[Dataset content — start]

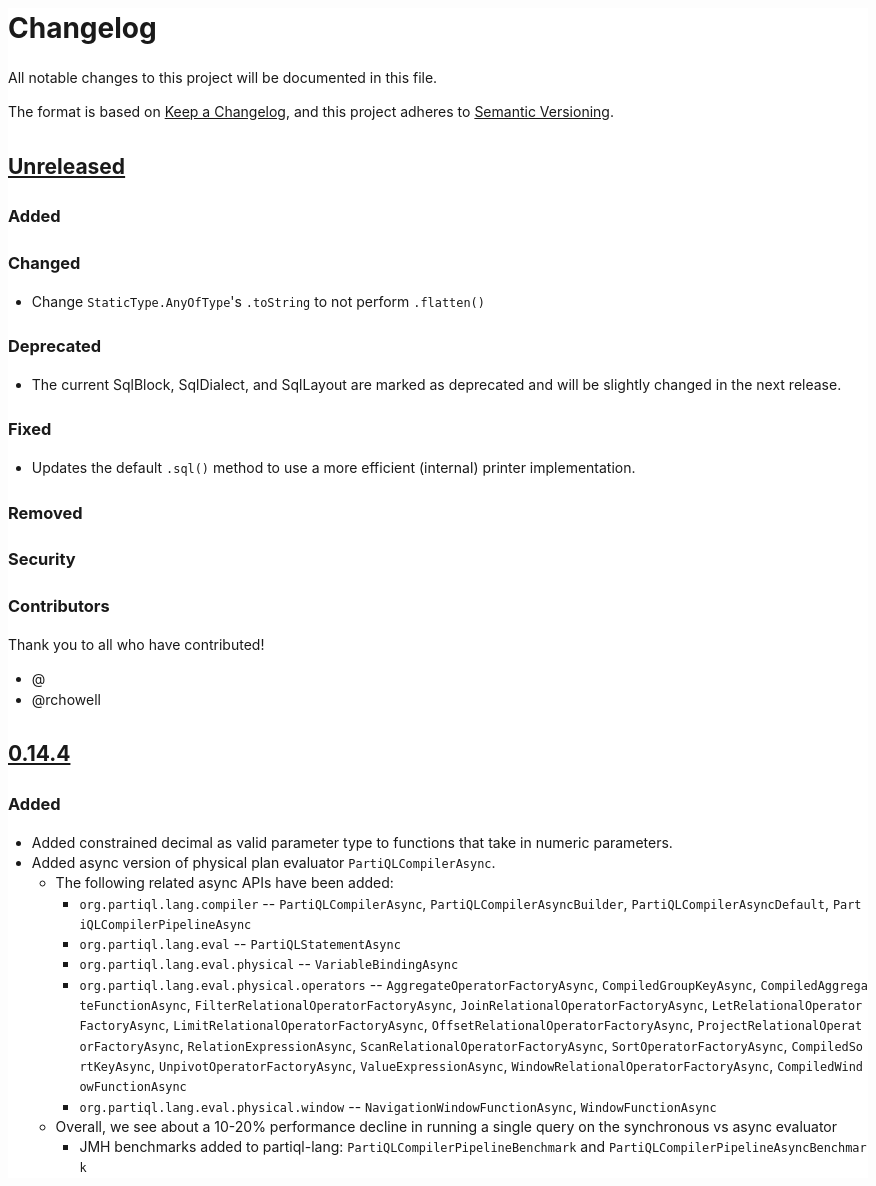 # Changelog
All notable changes to this project will be documented in this file.

The format is based on [Keep a Changelog](https://keepachangelog.com/en/1.0.0/),
and this project adheres to [Semantic Versioning](https://semver.org/spec/v2.0.0.html).



## [Unreleased]

### Added

### Changed
- Change `StaticType.AnyOfType`'s `.toString` to not perform `.flatten()`

### Deprecated
- The current SqlBlock, SqlDialect, and SqlLayout are marked as deprecated and will be slightly changed in the next release. 

### Fixed
- Updates the default `.sql()` method to use a more efficient (internal) printer implementation.

### Removed

### Security

### Contributors
Thank you to all who have contributed!
- @<your-username>
- @rchowell

## [0.14.4]

### Added
- Added constrained decimal as valid parameter type to functions that take in numeric parameters. 
- Added async version of physical plan evaluator `PartiQLCompilerAsync`. 
  - The following related async APIs have been added:
    - `org.partiql.lang.compiler` -- `PartiQLCompilerAsync`, `PartiQLCompilerAsyncBuilder`, `PartiQLCompilerAsyncDefault`, `PartiQLCompilerPipelineAsync`
    - `org.partiql.lang.eval` -- `PartiQLStatementAsync`
    - `org.partiql.lang.eval.physical` -- `VariableBindingAsync`
    - `org.partiql.lang.eval.physical.operators` -- `AggregateOperatorFactoryAsync`, `CompiledGroupKeyAsync`, `CompiledAggregateFunctionAsync`, `FilterRelationalOperatorFactoryAsync`, `JoinRelationalOperatorFactoryAsync`, `LetRelationalOperatorFactoryAsync`, `LimitRelationalOperatorFactoryAsync`, `OffsetRelationalOperatorFactoryAsync`, `ProjectRelationalOperatorFactoryAsync`, `RelationExpressionAsync`, `ScanRelationalOperatorFactoryAsync`, `SortOperatorFactoryAsync`, `CompiledSortKeyAsync`, `UnpivotOperatorFactoryAsync`, `ValueExpressionAsync`, `WindowRelationalOperatorFactoryAsync`, `CompiledWindowFunctionAsync`
    - `org.partiql.lang.eval.physical.window` -- `NavigationWindowFunctionAsync`, `WindowFunctionAsync`
  - Overall, we see about a 10-20% performance decline in running a single query on the synchronous vs async evaluator
    - JMH benchmarks added to partiql-lang: `PartiQLCompilerPipelineBenchmark` and `PartiQLCompilerPipelineAsyncBenchmark`


[Unreleased]: https://github.com/partiql/partiql-lang-kotlin/compare/v0.14.4...HEAD
[0.14.4]: https://github.com/partiql/partiql-lang-kotlin/compare/v0.14.3...v0.14.4
[0.14.3]: https://github.com/partiql/partiql-lang-kotlin/compare/v0.14.2...v0.14.3
[0.14.2]: https://github.com/partiql/partiql-lang-kotlin/compare/v0.14.1...v0.14.2
[0.14.1]: https://github.com/partiql/partiql-lang-kotlin/compare/v0.14.0-alpha...v0.14.1
[0.14.0-alpha]: https://github.com/partiql/partiql-lang-kotlin/compare/v0.13.2-alpha...v0.14.0-alpha
[0.13.2-alpha]: https://github.com/partiql/partiql-lang-kotlin/compare/v0.13.1-alpha...v0.13.2-alpha
[0.13.1-alpha]: https://github.com/partiql/partiql-lang-kotlin/compare/v0.13.0-alpha...v0.13.1-alpha
[0.13.0-alpha]: https://github.com/partiql/partiql-lang-kotlin/compare/v0.12.0-alpha...v0.13.0-alpha
[0.12.0-alpha]: https://github.com/partiql/partiql-lang-kotlin/compare/v0.11.0-alpha...v0.12.0-alpha
[0.11.0-alpha]: https://github.com/partiql/partiql-lang-kotlin/compare/v0.10.0-alpha...v0.11.0-alpha
[0.10.0-alpha]: https://github.com/partiql/partiql-lang-kotlin/compare/v0.9.4-alpha...v0.10.0-alpha
[0.9.4-alpha]: https://github.com/partiql/partiql-lang-kotlin/compare/v0.9.3-alpha...v0.9.4-alpha
[0.9.3-alpha]: https://github.com/partiql/partiql-lang-kotlin/compare/v0.9.2-alpha...v0.9.3-alpha
[0.9.2-alpha]: https://github.com/partiql/partiql-lang-kotlin/compare/v0.9.1-alpha...v0.9.2-alpha
[0.9.1-alpha]: https://github.com/partiql/partiql-lang-kotlin/compare/v0.9.0-alpha...v0.9.1-alpha
[0.9.0-alpha]: https://github.com/partiql/partiql-lang-kotlin/compare/v0.8.2-alpha...v0.9.0-alpha
[0.8.2-alpha]: https://github.com/partiql/partiql-lang-kotlin/compare/v0.8.1-alpha...v0.8.2-alpha
[0.8.1-alpha]: https://github.com/partiql/partiql-lang-kotlin/compare/v0.8.0-alpha...v0.8.1-alpha
[0.8.0-alpha]: https://github.com/partiql/partiql-lang-kotlin/compare/v0.7.0-alpha...v0.8.0-alpha
[0.7.0-alpha]: https://github.com/partiql/partiql-lang-kotlin/compare/v0.6.0-alpha...v0.7.0-alpha
[0.6.0-alpha]: https://github.com/partiql/partiql-lang-kotlin/compare/v0.5.0-alpha...v0.6.0-alpha
[0.5.0-alpha]: https://github.com/partiql/partiql-lang-kotlin/compare/v0.4.0-alpha...v0.5.0-alpha
[0.4.0-alpha]: https://github.com/partiql/partiql-lang-kotlin/compare/v0.3.4-alpha...v0.4.0-alpha
[0.3.4-alpha]: https://github.com/partiql/partiql-lang-kotlin/compare/v0.3.3-alpha...v0.3.4-alpha
[0.3.3-alpha]: https://github.com/partiql/partiql-lang-kotlin/compare/v0.3.1-alpha...v0.3.3-alpha
[0.3.1-alpha]: https://github.com/partiql/partiql-lang-kotlin/compare/v0.3.0-alpha...v0.3.1-alpha
[0.3.0-alpha]: https://github.com/partiql/partiql-lang-kotlin/compare/v0.2.6-alpha...v0.3.0-alpha
[0.2.7-alpha]: https://github.com/partiql/partiql-lang-kotlin/compare/v0.2.6-alpha...v0.2.7-alpha
[0.2.6-alpha]: https://github.com/partiql/partiql-lang-kotlin/compare/v0.2.5-alpha...v0.2.6-alpha
[0.2.5-alpha]: https://github.com/partiql/partiql-lang-kotlin/compare/v0.2.4-alpha...v0.2.5-alpha
[0.2.4-alpha]: https://github.com/partiql/partiql-lang-kotlin/compare/v0.2.3-alpha...v0.2.4-alpha
[0.2.3-alpha]: https://github.com/partiql/partiql-lang-kotlin/compare/v0.2.2-alpha...v0.2.3-alpha
[0.2.2-alpha]: https://github.com/partiql/partiql-lang-kotlin/compare/v0.2.1-alpha...v0.2.2-alpha
[0.2.1-alpha]: https://github.com/partiql/partiql-lang-kotlin/compare/v0.2.0-alpha...v0.2.1-alpha
[0.2.0-alpha]: https://github.com/partiql/partiql-lang-kotlin/compare/v0.1.7-alpha...v0.2.0-alpha
[0.1.7-alpha]: https://github.com/partiql/partiql-lang-kotlin/compare/v0.1.6-alpha...v0.1.7-alpha
[0.1.6-alpha]: https://github.com/partiql/partiql-lang-kotlin/compare/v0.1.5-alpha...v0.1.6-alpha
[0.1.5-alpha]: https://github.com/partiql/partiql-lang-kotlin/compare/v0.1.4-alpha...v0.1.5-alpha
[0.1.4-alpha]: https://github.com/partiql/partiql-lang-kotlin/compare/v0.1.3-alpha...v0.1.4-alpha
[0.1.3-alpha]: https://github.com/partiql/partiql-lang-kotlin/compare/v0.1.2-alpha...v0.1.3-alpha
[0.1.2-alpha]: https://github.com/partiql/partiql-lang-kotlin/compare/v0.1.1-alpha...v0.1.2-alpha
[0.1.1-alpha]: https://github.com/partiql/partiql-lang-kotlin/compare/v0.1.0-alpha...v0.1.1-alpha
[0.1.0-alpha]: https://github.com/partiql/partiql-lang-kotlin/releases/tag/v0.1.0-alpha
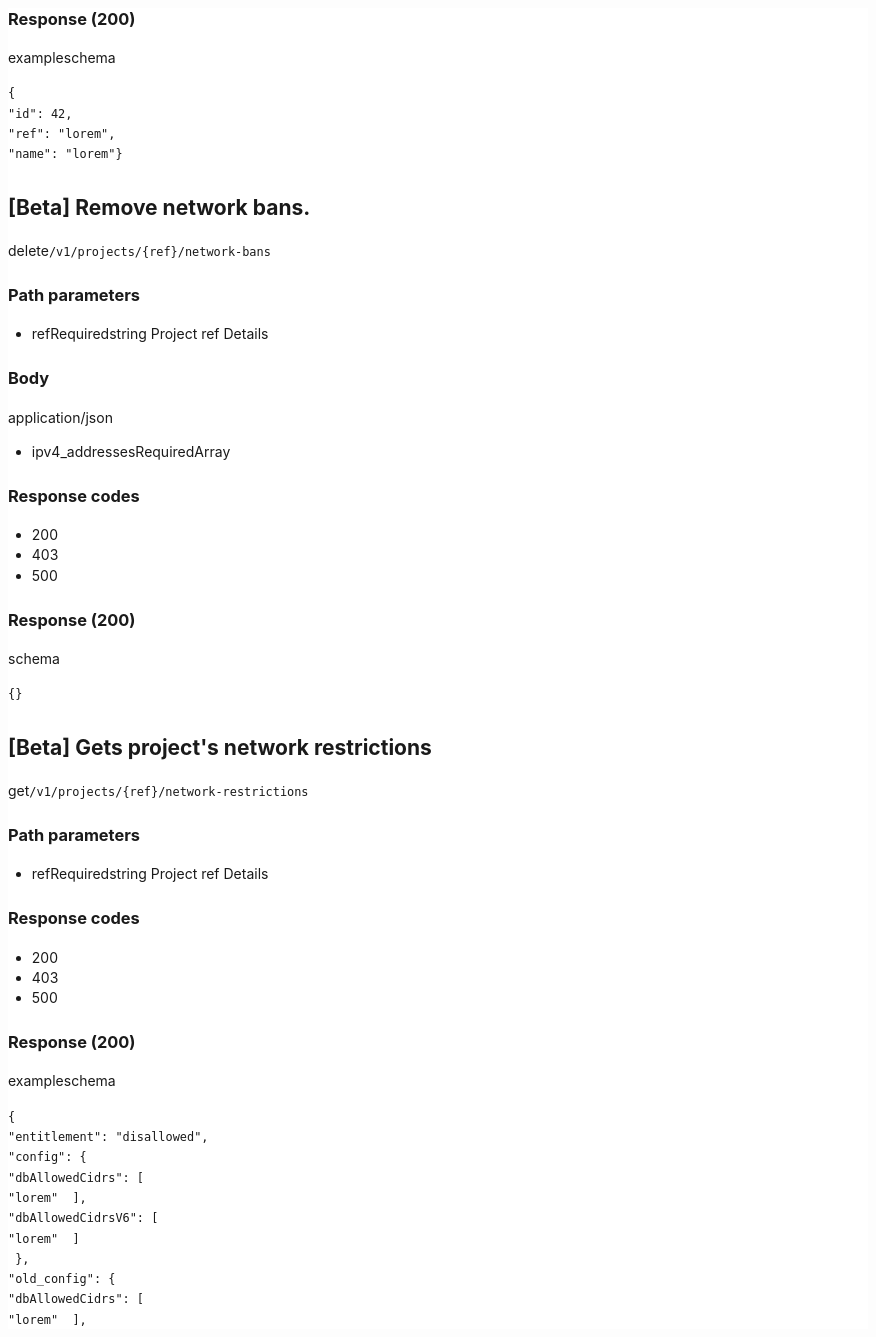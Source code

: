 
### Response (200)
exampleschema
```
{
"id": 42,
"ref": "lorem",
"name": "lorem"}
```

## [Beta] Remove network bans.
delete`/v1/projects/{ref}/network-bans`
### Path parameters
  * refRequiredstring
Project ref
Details


### Body
application/json
  * ipv4_addressesRequiredArray<string>


### Response codes
  * 200
  * 403
  * 500


### Response (200)
schema
```
{}
```

## [Beta] Gets project's network restrictions
get`/v1/projects/{ref}/network-restrictions`
### Path parameters
  * refRequiredstring
Project ref
Details


### Response codes
  * 200
  * 403
  * 500


### Response (200)
exampleschema
```
{
"entitlement": "disallowed",
"config": {
"dbAllowedCidrs": [
"lorem"  ],
"dbAllowedCidrsV6": [
"lorem"  ]
 },
"old_config": {
"dbAllowedCidrs": [
"lorem"  ],
```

[Dataset content — finish]

**Task**.
Only the lines from the first line of the entries through the line containing "### Deprecated" should be output, exactly as they are, without pictures.

**Task answer**.
 # Changelog
All notable changes to this project will be documented in this file.

The format is based on [Keep a Changelog](https://keepachangelog.com/en/1.0.0/),
and this project adheres to [Semantic Versioning](https://semver.org/spec/v2.0.0.html).



## [Unreleased]

### Added

### Changed
- Change `StaticType.AnyOfType`'s `.toString` to not perform `.flatten()`

### Deprecated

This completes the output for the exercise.